Entrevista com Maria Julia Oliva, assessora-sênior da União para o Biocomércio Ético (UEBT
A ratificação do Protocolo de Nagoya pela Índia em outubro durante a 11a Conferência das Partes da Convenção sobre Diversidade Biológica (COP 11) foi de grande relevância política, avalia Maria Julia Oliva, assessora-sênior da União para o Biocomércio Ético (UEBT). A adesão poderá acelerar sua ratificação por outros países fundamentais no tema do acesso aos recursos genéticos e repartição de benefícios (ABS). Nagoya precisa de 50 ratificações para entrar em vigor, o que é previsto para 2015 – nove países já o fizeram. Especialista em ABS, Maria Julia falou a Página22.
Como o Protocolo de Nagoya poderá ajudar as empresas a utilizar recursos genéticos sem cair na zona de perigo da biopirataria?
As normas de Nagoya são claras e práticas. Por isso, espera-se que sejam mais efetivas. Uma regra que vale mencionar é a que trata das medidas dos usuários no contexto do ABS. Quer dizer que não só os provedores precisam de normas, como também os países onde ocorrem as pesquisas e o desenvolvimento de produtos.
Nagoya fomenta posições menos proibitivas por parte de países provedores de recursos genéticos?
Durante anos se falou de ABS sob uma postura muito defensiva, uma vez que os países temiam perder direitos, então suas legislações eram proibitivas. Mas a discussão que culminou no Protocolo se deu conta de que a biodiversidade precisa ser valorizada e usada para gerar benefícios que possam ser compartilhados para gerar incentivos ao seu uso sustentável e fundos para a conservação.
Como será a implementação do tratado
nos países?
Dependerá de como os países o adaptam às suas legislações nacionais.

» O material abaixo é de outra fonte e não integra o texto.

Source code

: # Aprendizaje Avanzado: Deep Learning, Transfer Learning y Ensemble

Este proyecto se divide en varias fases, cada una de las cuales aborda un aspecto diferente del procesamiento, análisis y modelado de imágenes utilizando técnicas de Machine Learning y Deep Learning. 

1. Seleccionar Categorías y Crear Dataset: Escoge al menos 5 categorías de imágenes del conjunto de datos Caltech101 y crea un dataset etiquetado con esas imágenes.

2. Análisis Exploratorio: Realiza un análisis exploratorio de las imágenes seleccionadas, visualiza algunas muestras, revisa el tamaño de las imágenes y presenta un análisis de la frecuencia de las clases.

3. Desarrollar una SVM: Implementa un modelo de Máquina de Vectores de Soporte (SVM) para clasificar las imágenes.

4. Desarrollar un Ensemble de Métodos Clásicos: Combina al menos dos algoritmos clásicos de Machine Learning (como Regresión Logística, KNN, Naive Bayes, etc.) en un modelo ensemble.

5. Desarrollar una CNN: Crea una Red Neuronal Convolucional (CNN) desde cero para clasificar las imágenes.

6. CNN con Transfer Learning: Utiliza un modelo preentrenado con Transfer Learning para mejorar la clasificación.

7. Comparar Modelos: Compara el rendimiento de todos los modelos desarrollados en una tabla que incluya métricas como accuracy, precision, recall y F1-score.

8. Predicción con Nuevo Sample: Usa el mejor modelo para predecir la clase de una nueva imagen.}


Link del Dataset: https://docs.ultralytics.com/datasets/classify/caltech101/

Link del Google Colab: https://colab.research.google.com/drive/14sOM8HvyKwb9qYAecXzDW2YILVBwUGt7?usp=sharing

Interessante que a União Europeia tenha apresentado um projeto de legislação para implementá-lo. Ele trata de constituir um sistema que facilita a distribuição de benefícios.

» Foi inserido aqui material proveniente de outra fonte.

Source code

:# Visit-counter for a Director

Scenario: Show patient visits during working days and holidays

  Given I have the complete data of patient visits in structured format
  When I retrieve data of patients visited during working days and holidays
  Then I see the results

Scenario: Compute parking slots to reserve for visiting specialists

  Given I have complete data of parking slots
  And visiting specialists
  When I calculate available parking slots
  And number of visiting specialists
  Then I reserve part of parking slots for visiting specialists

O Instituto de Estudos do Comércio e Negociações Internacionais (Icone) simulou perdas superiores a R$ 600 milhões anuais com Nagoya, tomando como base o ano de 2009 e a cobrança de royalties de 1% sobre a produção de cana, soja e carnes. A preocupação procede?
Dois pontos importantes. Primeiro, o Protocolo de Nagoya valerá a partir de sua vigência,
não será retroativo. Segundo, a distribuição
de benefícios do Protocolo não será apenas monetária. Há um reconhecimento de que
os benefícios não monetários são os mais importantes para realizar os objetivos da CDB. No contexto das cadeias de valor, podemos falar de benefícios como capacitação e transferência de tecnologia.
O tratado, então, implicaria pagamento de benefícios se uma empresa desenvolvesse uma nova variedade de milho a partir de linhagens silvestres do México?
Isso estaria coberto pelo Protocolo. O que não estaria contemplado seria uma variedade plantada hoje no Brasil que foi desenvolvida nos anos 1960. Há, também, que se levar em conta que Nagoya reconhece a agricultura como situação particular, tanto pela forma com que se realiza, ao usar diversas variedades para desenvolver uma nova planta, como por sua importância para a humanidade. O tratado permite aos países instituir normas específicas para o uso de recursos genéticos na agricultura.
Como a UEBT estimula o biocomércio ético?
As empresas associadas à UEBT se comprometem com nosso padrão voluntário, que inclui requisitos específicos sobre distribuição de benefícios. É uma experiência interessante para alcançar benefícios de forma tal que promovam o desenvolvimento local sustentável. Nossos membros trabalham com outros atores de suas cadeias de valor que necessitam de negociações baseadas no diálogo, em preços equitativos e no consentimento informado prévio.